PUERTO RICAN LEGAL DEFENSE AND EDUCATION FUND, INC., MAURICIO HERNANDEZ, NILKA I. ALVAREZ, AND JOSE A. DIAZ, PLAINTIFFS,
v.
CITY OF NEW YORK, NEW YORK CITY DISTRICTING COMMISSION, AND NEW YORK CITY BOARD OF ELECTIONS, DEFENDANTS.



The opinion of the court was delivered by: Glasser, District Judge:

MEMORANDUM AND ORDER

FACTS

The facts leading up to this request are as follows: In 1989 the voters of the City of New York approved a new City Charter which provided for significant changes in the structure of the city government. Those changes included the abolition of the city's Board of Estimate and the expansion of both the size and the power of the City Council, which grew from 35 to 51 seats. The new Charter created a Districting Commission whose job it was to redraw the city council district lines to create 51 new districts. The combined requirements of local, state, and federal laws as they pertain to this task and to the election process have led to the dispute now before the court. First, the Charter provided that the next City Council election would be held in November 1991, rather than November 1993 when the normal 4-year election cycle would have required it. Second, because state law requires that the circulation of nominating petitions for the party primaries begin on June 17, 1991, a date changed by Chapter 90 of the Laws of 1991 from June 4, 1991,*fn1 the new City Charter required the drawing of the new districts to be completed by June 7, 1991. Third, the Districting Commission was required by the Charter to utilize the data collected in the 1990 national census, not due to be reported until April 1, 1991, in redrawing the district lines. Fourth, as will be set forth in more detail below, § 5 of the federal Voting Rights Act of 1965, 42 U.S.C. § 1973c, requires approval, or "preclearance," of the redistricting plan by either the Attorney General or by a three-judge court of the United States District Court for the District of Columbia. The Attorney General may consider a plan submitted to it for 60 days, and may before the end of that period request additional information and take an additional 60 days before announcing its objection to the plan. No plan within the scope of § 5 may be implemented prior to approval. It was thus apparent that the federal preclearance period would almost certainly overlap with initial stages of the 1991 election process, including, at the least, the candidate petitioning process prerequisite to the party primaries.

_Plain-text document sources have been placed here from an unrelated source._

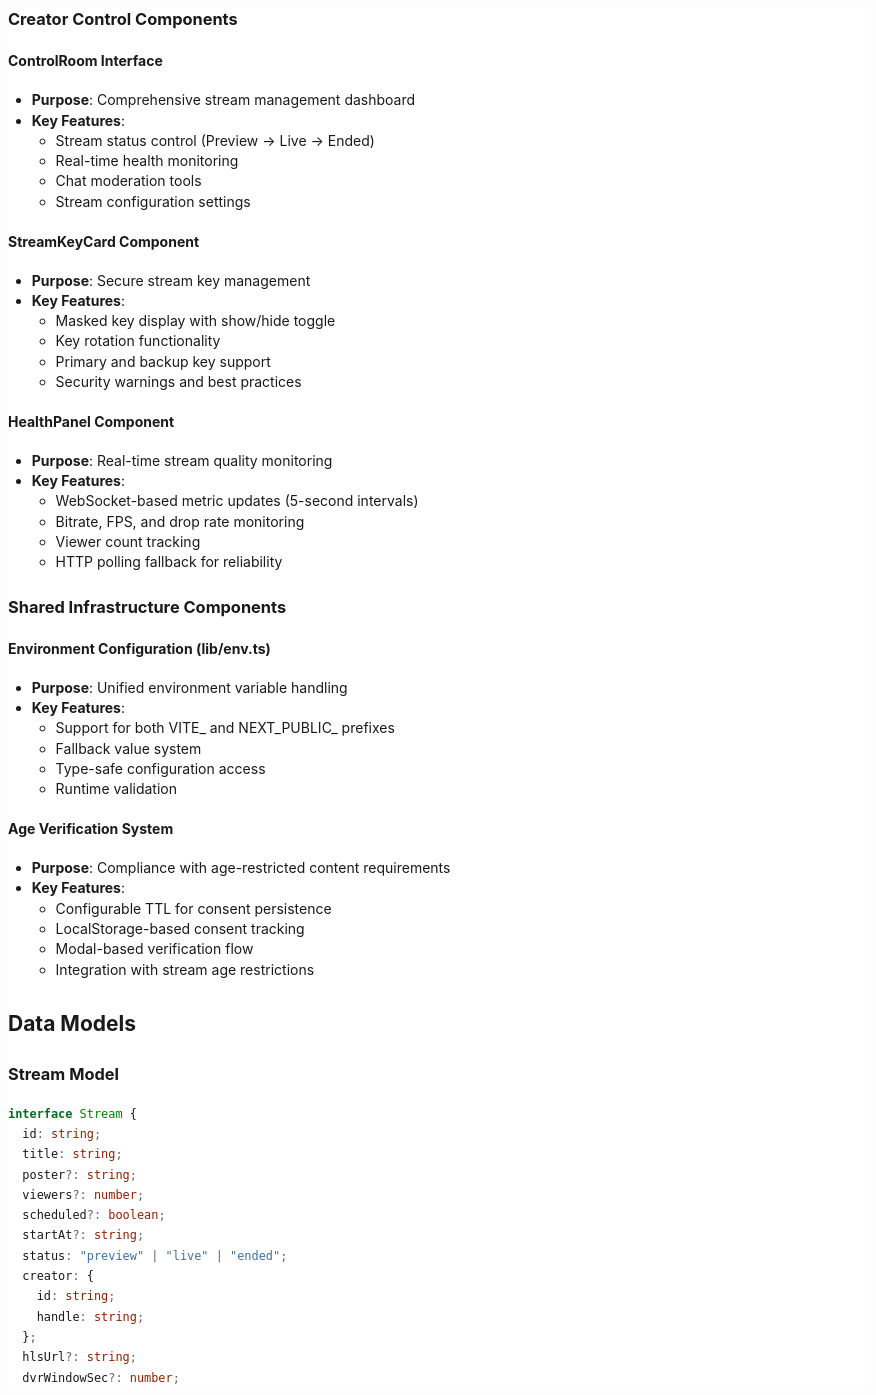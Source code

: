 ### Creator Control Components

#### ControlRoom Interface
- **Purpose**: Comprehensive stream management dashboard
- **Key Features**:
  - Stream status control (Preview → Live → Ended)
  - Real-time health monitoring
  - Chat moderation tools
  - Stream configuration settings

#### StreamKeyCard Component
- **Purpose**: Secure stream key management
- **Key Features**:
  - Masked key display with show/hide toggle
  - Key rotation functionality
  - Primary and backup key support
  - Security warnings and best practices

#### HealthPanel Component
- **Purpose**: Real-time stream quality monitoring
- **Key Features**:
  - WebSocket-based metric updates (5-second intervals)
  - Bitrate, FPS, and drop rate monitoring
  - Viewer count tracking
  - HTTP polling fallback for reliability

### Shared Infrastructure Components

#### Environment Configuration (lib/env.ts)
- **Purpose**: Unified environment variable handling
- **Key Features**:
  - Support for both VITE_ and NEXT_PUBLIC_ prefixes
  - Fallback value system
  - Type-safe configuration access
  - Runtime validation

#### Age Verification System
- **Purpose**: Compliance with age-restricted content requirements
- **Key Features**:
  - Configurable TTL for consent persistence
  - LocalStorage-based consent tracking
  - Modal-based verification flow
  - Integration with stream age restrictions

## Data Models

### Stream Model
```typescript
interface Stream {
  id: string;
  title: string;
  poster?: string;
  viewers?: number;
  scheduled?: boolean;
  startAt?: string;
  status: "preview" | "live" | "ended";
  creator: {
    id: string;
    handle: string;
  };
  hlsUrl?: string;
  dvrWindowSec?: number;
```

Both Chapter 90's scheduling changes and the new City Council districting map have been submitted to the Attorney General for preclearance, which, as of this date, has not been obtained. Although it is highly unlikely that preclearance of the new district lines will issue before June 17, the city has made clear its intention to go forward with the commencement of the petitioning process, nevertheless. Plaintiffs, relying on § 5 of the Voting Rights Act, seek to enjoin the city's commencement of that process by temporary restraining order until a three-judge court can be convened to hear their application for a preliminary injunction.

DISCUSSION

Preliminarily, the parties agree that the permanent injunction sought by plaintiffs pending preclearance may only be granted by a three-judge district court. 42 U.S.C. § 1973c ("Any action under this section shall be heard and determined by a court of three judges in accordance with the provisions of § 2284 of title 28 of the United States Code and any appeal shall lie to the Supreme Court."); Allen v. State Board of Elections, 393 U.S. 544, 560-63, 89 S.Ct. 817, 828-31, 22 L.Ed.2d 1 (1969) ("We conclude that in light of the extraordinary nature of the Act in general, and the unique approval requirements of § 5, Congress intended that disputes involving coverage of § 5 be determined by a district court of three judges."); 28 U.S.C. § 2284(b)(3). A temporary restraining order, however, may issue from a single district judge, as 28 U.S.C. § 2284 provides:

    (b) In any action required to be heard and
  determined by a district court of three judges under
  subsection (a) of this section, the composition and
  procedure of the court shall be as follows:
      (3) A single judge may conduct all proceedings
    except the trial, and enter all orders permitted by
    the rules of civil procedure, except as provided in
    this subsection. He may grant a temporary
    restraining order on a specific finding, based on
    evidence submitted, that specified irreparable harm
    will result if the order is not granted, which
    order, unless previously revoked by the district
    judge, shall remain in force only until the hearing
    and determination by the district court of three
    judges of an application for a preliminary
    injunction.

The parties thus agree that this application is properly before this court.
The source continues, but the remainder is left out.